25 years ago this month:

  • Affirming the order of the Judicial Retirement and Removal Commission, the Kentucky Supreme Court publicly censured a former judicial candidate for campaign advertisements that stated: “Jed Deters is a Pro-Life Candidate.”  Deters v. Judicial Retirement and Removal Commission, 873 S.W.2d 200 (Kentucky 1994).
  • Based on an agreed statement of facts, the New York State Commission on Judicial Conduct publicly admonished a judge for driving while intoxicated and losing control of the car; when asked his name by a police office, giving his name and judicial office; and asking the officer, “Isn’t there anything we can do?” In the Matter of Henderson, Determination (New York State Commission on Judicial Conduct March 18, 1994).
  • The New York State Commission on Judicial Conduct publicly censured a judge for failing to remit court funds promptly to the state comptroller as required by statute; failing to respond to 4 letters from Commission counsel and failing to appear to testify; and failing to make deposits to his official court account for almost 6 months even though a statute required deposits within 72 hours of receipt.
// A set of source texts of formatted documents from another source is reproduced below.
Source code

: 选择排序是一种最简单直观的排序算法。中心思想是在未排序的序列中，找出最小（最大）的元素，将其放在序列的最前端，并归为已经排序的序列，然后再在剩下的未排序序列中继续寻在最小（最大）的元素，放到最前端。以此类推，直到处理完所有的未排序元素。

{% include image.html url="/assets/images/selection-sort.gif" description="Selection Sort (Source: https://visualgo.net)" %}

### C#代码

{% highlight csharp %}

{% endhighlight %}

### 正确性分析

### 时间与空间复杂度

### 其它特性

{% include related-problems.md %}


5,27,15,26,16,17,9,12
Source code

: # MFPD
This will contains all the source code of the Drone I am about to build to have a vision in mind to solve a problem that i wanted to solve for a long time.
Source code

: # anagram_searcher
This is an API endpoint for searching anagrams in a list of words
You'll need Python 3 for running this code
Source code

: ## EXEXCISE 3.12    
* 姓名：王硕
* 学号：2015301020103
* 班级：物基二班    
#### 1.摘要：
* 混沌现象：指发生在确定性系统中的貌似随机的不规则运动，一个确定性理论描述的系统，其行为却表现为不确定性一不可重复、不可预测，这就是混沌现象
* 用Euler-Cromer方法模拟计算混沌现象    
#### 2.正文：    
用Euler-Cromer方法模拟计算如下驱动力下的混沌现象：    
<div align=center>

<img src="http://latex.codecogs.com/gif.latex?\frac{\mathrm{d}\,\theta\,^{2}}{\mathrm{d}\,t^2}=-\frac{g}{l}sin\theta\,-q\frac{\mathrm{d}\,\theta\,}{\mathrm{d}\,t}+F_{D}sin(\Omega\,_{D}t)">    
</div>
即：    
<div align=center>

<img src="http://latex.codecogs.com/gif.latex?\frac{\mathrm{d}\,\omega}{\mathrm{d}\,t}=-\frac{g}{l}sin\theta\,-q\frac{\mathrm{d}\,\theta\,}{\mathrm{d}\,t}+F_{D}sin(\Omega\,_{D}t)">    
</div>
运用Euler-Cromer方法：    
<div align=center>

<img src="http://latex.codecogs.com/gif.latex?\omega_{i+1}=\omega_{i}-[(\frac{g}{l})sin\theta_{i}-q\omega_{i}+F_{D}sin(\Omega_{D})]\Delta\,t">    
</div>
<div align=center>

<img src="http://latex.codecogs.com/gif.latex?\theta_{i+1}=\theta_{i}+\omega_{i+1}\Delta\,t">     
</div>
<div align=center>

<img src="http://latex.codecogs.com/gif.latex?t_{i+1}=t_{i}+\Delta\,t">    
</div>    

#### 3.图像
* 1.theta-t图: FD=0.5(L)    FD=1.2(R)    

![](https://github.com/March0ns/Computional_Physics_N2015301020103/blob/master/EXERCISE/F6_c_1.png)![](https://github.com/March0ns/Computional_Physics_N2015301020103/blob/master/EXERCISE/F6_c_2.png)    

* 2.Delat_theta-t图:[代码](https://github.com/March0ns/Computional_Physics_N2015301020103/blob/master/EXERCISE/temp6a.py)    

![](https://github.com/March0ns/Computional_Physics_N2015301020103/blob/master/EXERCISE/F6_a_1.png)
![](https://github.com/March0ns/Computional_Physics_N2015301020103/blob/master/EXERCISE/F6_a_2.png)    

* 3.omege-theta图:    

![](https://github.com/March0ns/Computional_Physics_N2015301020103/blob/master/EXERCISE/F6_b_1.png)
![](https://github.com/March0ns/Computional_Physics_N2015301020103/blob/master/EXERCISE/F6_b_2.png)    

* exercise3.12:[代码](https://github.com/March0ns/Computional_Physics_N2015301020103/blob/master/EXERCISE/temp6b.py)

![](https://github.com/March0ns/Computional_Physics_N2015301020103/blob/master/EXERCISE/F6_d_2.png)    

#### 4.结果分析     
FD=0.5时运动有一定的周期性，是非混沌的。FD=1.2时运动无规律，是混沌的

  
In the Matter of Giffin, Determination (New York State Commission on Judicial Conduct March 18, 1994).
  • The New York State Commission on Judicial Conduct publicly censured a judge for stating to a jury after it had rendered a guilty verdict: “Ladies and gentlemen, I’m very happy that you reached that disposition because the Dominican people are just killing us in the courts” and making similar comments.  In the Matter of Cunningham, Determination (New York State Commission on Judicial Conduct March 18, 1994).
  • Reviewing the findings of fact, conclusions of law, and recommendation of the Commission on Judicial Fitness and Disability, the Oregon Supreme Court suspended a judge for 45 days without pay for (1) refusing to recuse himself in several cases involving an attorney who had filed a complaint with the Commission that the judge publicized with his opinion of the attorney; (2) meeting privately with the district attorney, at the judge’s initiation, on the general subject of his disqualification in several cases with a specific reference to a case in which a disqualification motion was pending; and (3) writing a letter to the editor and a guest editorial published in a local paper that criticized the district attorney. In re Schenck, 870 P.2d 185 (Oregon 1994).
  • The Pennsylvania Supreme Court removed a judge from office for failing to recuse from 33 cases involving parties who had loaned the judge or her family money and with whom she had a close personal relationship. Pekarski v. Judicial Inquiry and Review Board, 639 A.2d 759 (Pennsylvania 1994).
  • Affirming the recommendation of the State Commission on Judicial Conduct, the Review Tribunal appointed by Texas Supreme Court removed a judge from office for conspiring to extort money from a probationer, altering conditions of probation ex parte, and granting credit for time served in excess of time actually served. In re Thoma, 873 S.W.2d 477 (Texas Special Court of Review 1994).
  • The Vermont Supreme Court publicly reprimanded a former, non-lawyer judge for had, while a judge, purchasing a paid political advertisement in a newspaper that supported candidates for national, state-wide, and local offices. In re Steady, 641 A.2d 117 (Vermont 1994).